The Indian picture makes for a study in contrasts. The share of agriculture fell somewhat from 31 per cent in 1990 to 28 per cent in 2000. The share of industry too fell from 28 per cent to 26 per cent. Services grew from 41 per cent to 46 per cent. Software exports apart, the biggest contributing factor to the growth of India's services sector has been the growth of public administration, which has been bounding at an average rate of 32.5 per cent each year from 1993-94 onwards. In 2001 Central, State and local government salaries together topped Rs.167, 715 crores. This kind of spending was not what Keynes had in mind when he advocated public spending to stimulate the economy!

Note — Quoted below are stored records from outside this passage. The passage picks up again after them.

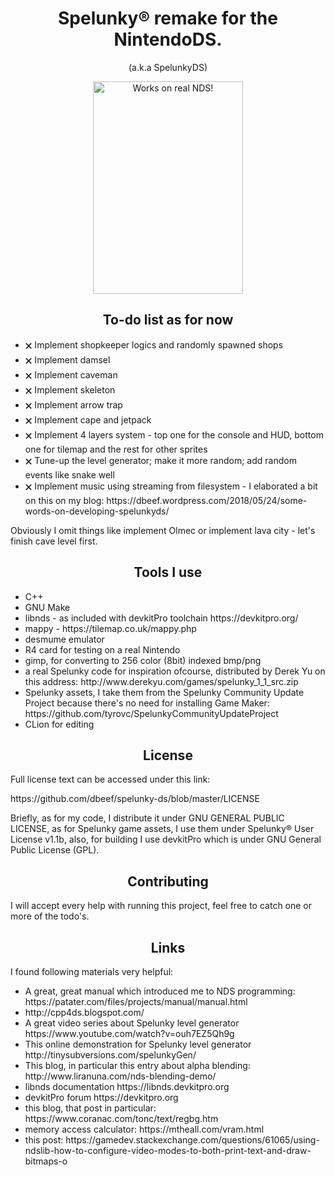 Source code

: 
<h1 align="center"> Spelunky® remake for the NintendoDS. </h1><p align="center">(a.k.a SpelunkyDS)</p>

<p align="center"><img src="https://github.com/dbeef/spelunky-ds/blob/master/readme/gameplay.gif" alt="Works on real NDS!"
 width="240" height="340">
 
</p>

<h2 align="center">To-do list as for now</h2>
<ul>
 
<li> 🗙	Implement shopkeeper logics and randomly spawned shops  </li>
<li> 🗙 Implement damsel </li>
<li> 🗙 Implement caveman </li>
<li> 🗙 Implement skeleton </li>
<li> 🗙 Implement arrow trap </li>
<li> 🗙 Implement cape and jetpack </li>
<li> 🗙 Implement 4 layers system - top one for the console and HUD, bottom one for tilemap and the rest for other sprites </li>
<li> 🗙 Tune-up the level generator; make it more random; add random events like snake well </li>
<li> 🗙 Implement music using streaming from filesystem - I elaborated a bit on this on my blog: https://dbeef.wordpress.com/2018/05/24/some-words-on-developing-spelunkyds/ </li> 
 
</ul>
 
 Obviously I omit things like implement Olmec or implement lava city - let's finish cave level first.

<h2 align="center"> Tools I use </h2>
<ul>
  <li> C++ </li>
  <li> GNU Make </li>
  <li> libnds - as included with devkitPro toolchain https://devkitpro.org/ </li>
  <li> mappy - https://tilemap.co.uk/mappy.php </li>
  <li> desmume emulator </li>
  <li> R4 card for testing on a real Nintendo </li>
  <li> gimp, for converting to 256 color (8bit) indexed bmp/png </li>
  <li> a real Spelunky code for inspiration ofcourse, distributed by Derek Yu on this address: http://www.derekyu.com/games/spelunky_1_1_src.zip </li>
  <li> Spelunky assets, I take them from the Spelunky Community Update Project because there's no need for installing Game Maker: https://github.com/tyrovc/SpelunkyCommunityUpdateProject </li>
  <li> CLion for editing </li>
</ul>

<h2 align="center"> License </h2>

<p> Full license text can be accessed under this link: </p>
https://github.com/dbeef/spelunky-ds/blob/master/LICENSE
<p>
Briefly, as for my code, I distribute it under GNU GENERAL PUBLIC LICENSE, as for Spelunky game assets, I use them under Spelunky® User License v1.1b, also, for building I use devkitPro which is under GNU General Public License (GPL).
</p>


<h2 align="center">Contributing</h2>

I will accept every help with running this project, feel free to catch one or more of the todo's.

<h2 align="center"> Links </h2>
I found following materials very helpful:

<ul> 
  <li> A great, great manual which introduced me to NDS programming: https://patater.com/files/projects/manual/manual.html</li>
  <li> http://cpp4ds.blogspot.com/ </li>
  <li> A great video series about Spelunky level generator https://www.youtube.com/watch?v=ouh7EZ5Qh9g</li>
  <li> This online demonstration for Spelunky level generator http://tinysubversions.com/spelunkyGen/ </li>
  <li> This blog, in particular this entry about alpha blending: http://www.liranuna.com/nds-blending-demo/ </li>
  <li> libnds documentation https://libnds.devkitpro.org </li>
  <li> devkitPro forum https://devkitpro.org </li>
  <li> this blog, that post in particular: https://www.coranac.com/tonc/text/regbg.htm </li>
  <li> memory access calculator: https://mtheall.com/vram.html </li>
  <li> this post: https://gamedev.stackexchange.com/questions/61065/using-ndslib-how-to-configure-video-modes-to-both-print-text-and-draw-bitmaps-o </li>
 
</ul>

Quite clearly China is an industrialising country whereas India seems to be entering the post-industrial phase without having industrialised. The challenge ahead of us is not catching with China's growth rate, which inevitably must slow down. When nations compete, growth rates matter little if one is already well ahead. Can we do what China did to us in 1986? Can we come abreast with it? To do that in 2020 we need to grow at 11.6 per cent and to do that long after most of us are gone in 2050, India must grow at 8.9 per cent every year. Catching up with growth rates is not good enough. If that were the game we are already doing much better than the U.S., Europe and Japan! So if the RBI or the Finance Ministry or even the IMF says that we will do 7 per cent, that is very good. But that is just one swallow and that does not necessarily mean that summer follows.